▸ Dataset records:
-- -- --

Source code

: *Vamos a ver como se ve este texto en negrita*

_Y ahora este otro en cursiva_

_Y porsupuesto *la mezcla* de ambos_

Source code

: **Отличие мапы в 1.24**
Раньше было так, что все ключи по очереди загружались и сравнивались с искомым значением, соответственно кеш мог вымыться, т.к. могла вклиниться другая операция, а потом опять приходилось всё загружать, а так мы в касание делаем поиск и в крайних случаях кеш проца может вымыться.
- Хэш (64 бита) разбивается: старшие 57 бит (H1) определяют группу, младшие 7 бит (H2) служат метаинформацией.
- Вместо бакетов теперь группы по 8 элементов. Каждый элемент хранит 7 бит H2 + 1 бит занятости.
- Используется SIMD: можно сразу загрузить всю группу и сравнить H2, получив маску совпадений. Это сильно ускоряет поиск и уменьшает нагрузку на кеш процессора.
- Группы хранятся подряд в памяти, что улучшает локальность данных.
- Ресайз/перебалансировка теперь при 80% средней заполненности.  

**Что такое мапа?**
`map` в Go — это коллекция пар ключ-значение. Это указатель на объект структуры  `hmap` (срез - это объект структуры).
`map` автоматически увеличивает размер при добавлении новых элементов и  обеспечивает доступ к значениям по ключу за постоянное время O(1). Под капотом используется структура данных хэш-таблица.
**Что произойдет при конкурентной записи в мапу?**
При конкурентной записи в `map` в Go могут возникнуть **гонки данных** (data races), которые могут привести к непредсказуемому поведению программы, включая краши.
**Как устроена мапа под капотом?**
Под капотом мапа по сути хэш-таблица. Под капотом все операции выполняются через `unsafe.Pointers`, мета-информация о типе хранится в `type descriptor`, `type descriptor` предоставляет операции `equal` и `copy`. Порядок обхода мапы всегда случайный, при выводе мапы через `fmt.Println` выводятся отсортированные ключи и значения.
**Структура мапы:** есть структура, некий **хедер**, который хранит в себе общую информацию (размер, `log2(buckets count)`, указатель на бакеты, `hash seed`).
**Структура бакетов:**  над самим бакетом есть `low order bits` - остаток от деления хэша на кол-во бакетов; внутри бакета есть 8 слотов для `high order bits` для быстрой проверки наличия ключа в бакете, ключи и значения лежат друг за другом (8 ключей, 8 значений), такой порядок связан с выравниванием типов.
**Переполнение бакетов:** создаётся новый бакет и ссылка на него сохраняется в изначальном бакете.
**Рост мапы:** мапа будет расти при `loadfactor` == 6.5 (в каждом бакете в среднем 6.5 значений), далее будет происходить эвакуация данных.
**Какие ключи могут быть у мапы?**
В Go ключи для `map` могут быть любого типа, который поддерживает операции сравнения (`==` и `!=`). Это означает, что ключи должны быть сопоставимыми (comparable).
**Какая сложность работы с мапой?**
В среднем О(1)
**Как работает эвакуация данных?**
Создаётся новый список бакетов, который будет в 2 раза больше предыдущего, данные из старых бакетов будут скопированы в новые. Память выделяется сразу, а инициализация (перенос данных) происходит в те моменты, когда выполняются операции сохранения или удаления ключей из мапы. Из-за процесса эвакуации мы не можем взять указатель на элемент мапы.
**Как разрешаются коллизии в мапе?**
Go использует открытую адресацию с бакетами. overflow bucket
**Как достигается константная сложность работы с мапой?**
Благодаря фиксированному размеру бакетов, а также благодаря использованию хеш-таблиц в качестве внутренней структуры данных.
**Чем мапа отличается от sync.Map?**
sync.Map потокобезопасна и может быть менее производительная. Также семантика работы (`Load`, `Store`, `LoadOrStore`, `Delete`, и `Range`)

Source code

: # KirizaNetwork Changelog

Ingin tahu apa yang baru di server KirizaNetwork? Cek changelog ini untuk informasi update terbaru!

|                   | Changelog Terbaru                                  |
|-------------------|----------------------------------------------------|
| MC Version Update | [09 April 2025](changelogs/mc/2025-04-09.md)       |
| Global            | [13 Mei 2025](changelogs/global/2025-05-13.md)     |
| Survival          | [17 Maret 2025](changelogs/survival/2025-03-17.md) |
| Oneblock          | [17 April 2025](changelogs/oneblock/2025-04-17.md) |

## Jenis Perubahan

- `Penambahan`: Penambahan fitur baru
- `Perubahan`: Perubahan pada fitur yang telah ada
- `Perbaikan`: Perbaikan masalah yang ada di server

-- -- --

▸ WHAT THIS TASK INVOLVES: The required output is the set of lines from the first line of the data through the line that contains "структура данных хэш-таблица.", transcribed exactly.

▸ ANSWER BELOW:
Source code

: *Vamos a ver como se ve este texto en negrita*

_Y ahora este otro en cursiva_

_Y porsupuesto *la mezcla* de ambos_

Source code

: **Отличие мапы в 1.24**
Раньше было так, что все ключи по очереди загружались и сравнивались с искомым значением, соответственно кеш мог вымыться, т.к. могла вклиниться другая операция, а потом опять приходилось всё загружать, а так мы в касание делаем поиск и в крайних случаях кеш проца может вымыться.
- Хэш (64 бита) разбивается: старшие 57 бит (H1) определяют группу, младшие 7 бит (H2) служат метаинформацией.
- Вместо бакетов теперь группы по 8 элементов. Каждый элемент хранит 7 бит H2 + 1 бит занятости.
- Используется SIMD: можно сразу загрузить всю группу и сравнить H2, получив маску совпадений. Это сильно ускоряет поиск и уменьшает нагрузку на кеш процессора.
- Группы хранятся подряд в памяти, что улучшает локальность данных.
- Ресайз/перебалансировка теперь при 80% средней заполненности.  

**Что такое мапа?**
`map` в Go — это коллекция пар ключ-значение. Это указатель на объект структуры  `hmap` (срез - это объект структуры).
`map` автоматически увеличивает размер при добавлении новых элементов и  обеспечивает доступ к значениям по ключу за постоянное время O(1). Под капотом используется структура данных хэш-таблица.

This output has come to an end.